Joseph and Emma – A Few More Bock’s in Uniontown

Today is the birthday of Joseph Bock. Like several other Bock babies that have appeared in this blog, Joseph was born and baptized in Uniontown. Joseph was born on November 18, 1843, the son of Michael and Christiane (Hemmann) Bock. Joseph’s mother was the 2nd child of J.G. Hemmann, who has been mentioned in quite a few posts on this blog because he had so many children. Today would be Joseph’s 179th birthday. He was baptized at Grace Lutheran Church in Uniontown. We can view an image of his baptism record from that congregation’s books.

Joseph Bock baptism record – Grace, Uniontown, MO

The first census in which we find Joseph is the one taken in 1850. He was 6 years old, and his father was a farmer in the Brazeau Township. Included in this household was Joseph’s grandfather, who was Michael Bock, Sr.

1850 census – Brazeau Township, MO

Next, we find Joseph in the 1860 census at the age of 16. He was working on his father’s farm. Joseph’s grandfather had died in 1850, not long after the above census, but we find yet another Michael Bock in this household, a 4 year-old son.

1860 census – Brazeau Township, MO

Joseph would get married before the next census was taken, so we will turn our attention to the woman who would become his bride. Her name was Emma Thomas, who was born on October 10, 1849 in Germany. The only document on which I located information about her parents was her death certificate, which just lists the name of her father as Gotthold Thomas. There are quite a few dates given on later census entries that list Emma’s immigration year. The 1900 census says 1853, the 1910 census says 1866, the 1920 census says 1860, and the 1930 census says 1856. Emma’s obituary, which will be displayed later, says she was 7 years old when she came to America. That would indicate that she arrived in this country in about 1856.

There was a Thomas family that I found in the 1870 census for the Apple Creek Township. The father’s name was Gottlieb Thomas, not Gotthold Thomas. There was an Emma Thomas listed as a 20 year-old daughter in that household. However, there is a problem with that. Emma was married to Joseph in 1869, so she would no longer be a single daughter (plus, you are going to view another 1870 census which shows her as Emma Bock, Joseph’s wife). Emma’s obituary says she had siblings named Emanuel, John, and Theresa. There is an Emanuel in the entry shown below, but no John or Theresa.

1870 census – Apple Creek Township, MO

The bottom line is that I do not think the above census entry is the one for Emma’s family.
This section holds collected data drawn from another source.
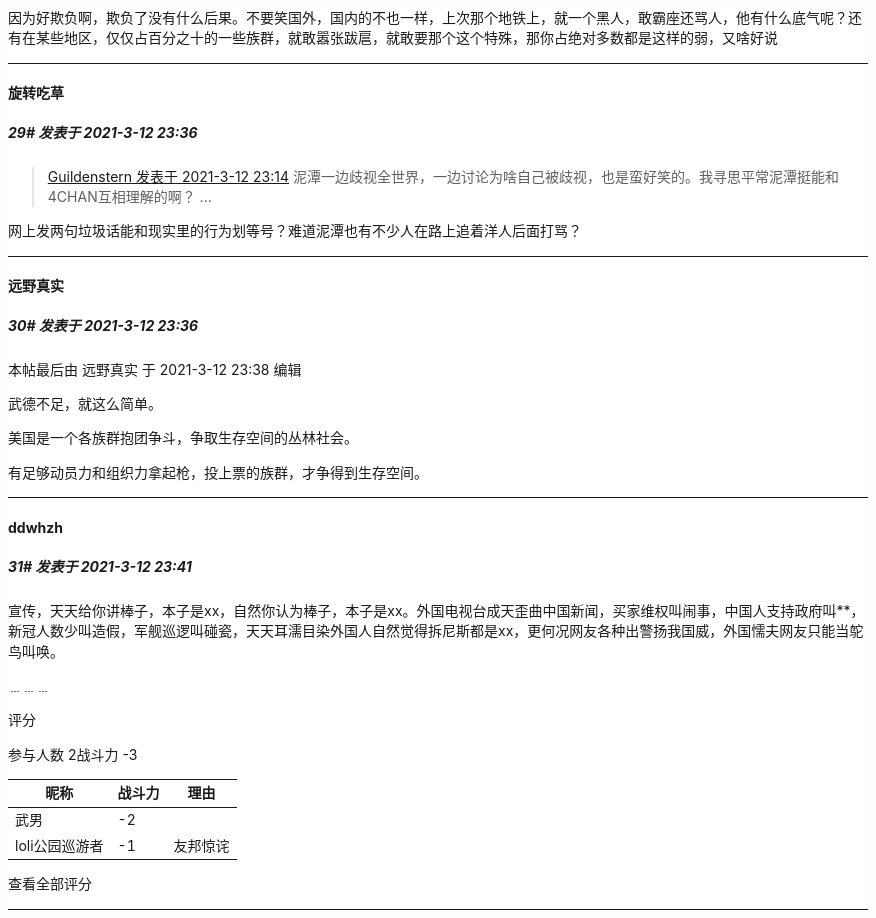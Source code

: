 
因为好欺负啊，欺负了没有什么后果。不要笑国外，国内的不也一样，上次那个地铁上，就一个黑人，敢霸座还骂人，他有什么底气呢？还有在某些地区，仅仅占百分之十的一些族群，就敢嚣张跋扈，就敢要那个这个特殊，那你占绝对多数都是这样的弱，又啥好说


*****

####  旋转吃草  
##### 29#       发表于 2021-3-12 23:36


<blockquote><a href="httphttps://bbs.saraba1st.com/2b/forum.php?mod=redirect&amp;goto=findpost&amp;pid=50605949&amp;ptid=1992840" target="_blank">Guildenstern 发表于 2021-3-12 23:14</a>
泥潭一边歧视全世界，一边讨论为啥自己被歧视，也是蛮好笑的。我寻思平常泥潭挺能和4CHAN互相理解的啊？ ...</blockquote>
网上发两句垃圾话能和现实里的行为划等号？难道泥潭也有不少人在路上追着洋人后面打骂？


*****

####  远野真实  
##### 30#       发表于 2021-3-12 23:36


 本帖最后由 远野真实 于 2021-3-12 23:38 编辑 

武德不足，就这么简单。


美国是一个各族群抱团争斗，争取生存空间的丛林社会。


有足够动员力和组织力拿起枪，投上票的族群，才争得到生存空间。


*****

####  ddwhzh  
##### 31#       发表于 2021-3-12 23:41


宣传，天天给你讲棒子，本子是xx，自然你认为棒子，本子是xx。外国电视台成天歪曲中国新闻，买家维权叫闹事，中国人支持政府叫**，新冠人数少叫造假，军舰巡逻叫碰瓷，天天耳濡目染外国人自然觉得拆尼斯都是xx，更何况网友各种出警扬我国威，外国懦夫网友只能当鸵鸟叫唤。


﹍﹍﹍

评分


 参与人数 2战斗力 -3

|昵称|战斗力|理由|
|----|---|---|
| 武男|-2||
| loli公园巡游者|-1|友邦惊诧|


查看全部评分


*****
Joseph Bock married Emma Thomas on December 28, 1868. The only document for this event I was able to find was a civil marriage record from Cape Girardeau County that is pictured below.

Bock/Thomas marriage record – Cape Girardeau County, MO

This marriage was conducted by Rev. Wilhelm Bergt, who was the pastor of Grace Lutheran Church in Uniontown in 1868. However, there is no record of this wedding in the Grace, Uniontown church books. I was told that Thomas is a Friedheim name, so I checked in their books for this record. They had a pastor who left in 1868, so I thought Rev. Bergt might have done this wedding ceremony on an interim basis, but I found no such record in their books. That doesn’t mean it didn’t happen there. Perhaps this marriage just wasn’t recorded by Pastor Bergt in any church books. We find Joseph and Emma in the 1870 census in which we find Joseph as a farmer.

1870 census – Brazeau Township, MO

Joseph and Emma Bock had just one child of their own, a daughter who wasn’t born until 1881, over 12 years after they were married. I had to look in the long-lost pages of the 1880 Union Township census to find Joseph and Emma. They were still childless at this time. A farm laborer by the name of Gottfried Winter was living in their household. Emma does not appear to have the correct age in this entry.

1880 census – Union Township, MO

When the 1900 census was taken, we find the Bock household with two children. One was their daughter, Pauline. The other was Benjamin Weber, who is called adopted in this entry. I do find it fascinating that in this census and the previous one there are people with the surnames Winter and Weber. Just yesterday, I wrote a post about a Weber who married a Winter.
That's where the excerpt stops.